High Elves also have some of the best wizard-enhancing magic items in the game, such as the silver Wand which grants an extra spell, and the Banner of Sorcery which adds an additional d3 Power Dice to our casting pool, making for a very strong Magic Phase, or the Annulian Crystal which reduces the enemy's casting pool and buffs our dispelling pool at the same time.

We don't have the best magic in the game, or the best anti-magic, but no other army comes close to our combined magic/anti-magic.


High Elf combat characters are not the best in the game, but have a number of key advantages.

Unlike anyone else, Elves may wield Great Weapons (+2 Strength) without the initiative penalty.
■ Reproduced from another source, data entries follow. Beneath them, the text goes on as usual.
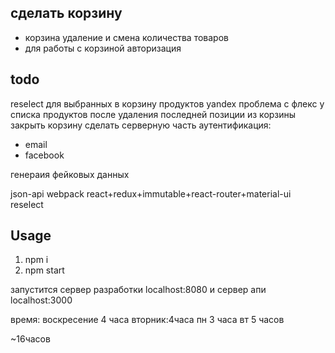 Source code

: ## сделать корзину
* корзина удаление и смена количества товаров
* для работы с корзиной авторизация
## todo
reselect для выбранных в корзину продуктов
yandex проблема с флекс у списка продуктов
после  удаления последней позиции из корзины закрыть корзину
сделать серверную часть
аутентификация:
* email
* facebook

генераия фейковых данных


json-api
webpack
react+redux+immutable+react-router+material-ui
reselect

## Usage
1. npm i
2. npm start

запустится сервер разработки
localhost:8080
и сервер апи
localhost:3000


время:
воскресение 4 часа
вторник:4часа
пн 3 часа
вт 5 часов

~16часов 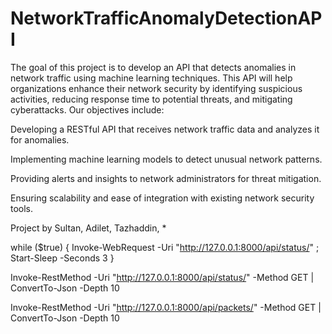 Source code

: # NetworkTrafficAnomalyDetectionAPI

The goal of this project is to develop an API that detects anomalies in network traffic using machine learning techniques. This API will help organizations enhance their network security by identifying suspicious activities, reducing response time to potential threats, and mitigating cyberattacks. Our objectives include:

Developing a RESTful API that receives network traffic data and analyzes it for anomalies.

Implementing machine learning models to detect unusual network patterns.

Providing alerts and insights to network administrators for threat mitigation.

Ensuring scalability and ease of integration with existing network security tools.

Project by Sultan, Adilet, Tazhaddin, *



while ($true) { Invoke-WebRequest -Uri "http://127.0.0.1:8000/api/status/" ; Start-Sleep -Seconds 3 }

Invoke-RestMethod -Uri "http://127.0.0.1:8000/api/status/" -Method GET | ConvertTo-Json -Depth 10

Invoke-RestMethod -Uri "http://127.0.0.1:8000/api/packets/" -Method GET | ConvertTo-Json -Depth 10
In fact, even with a Great Weapon, Elves Always Strike First - that means not only do Elf characters hit hard, they hit first.

High Elf magic items mean that a fighty elf Lord will often have a 2+ rerollable armour save, 4+ ward (an invulnerable save that can be taken in addition to armour), a 2+ Ward against fire and will often make the enemy reroll succesfull armour and ward saves.

Since a Great Weapon is so useful to us, our Characters almost never need a Magic Weapon, which frees up points for other magic items, of which we have a lot of good ones.


High Elf Core Troops are normally a large block of spearmen or several small units of Archers, or a blend. All our core troops have excellent WS and BS Always Strike First and usually re-roll to-hit, allowing them to go toe-to-toe with even the elite troops of other armies. Elf spearmen and Seaguard always fight with one rank more than any other army's Spearmen allowing for a huge volume of attacks.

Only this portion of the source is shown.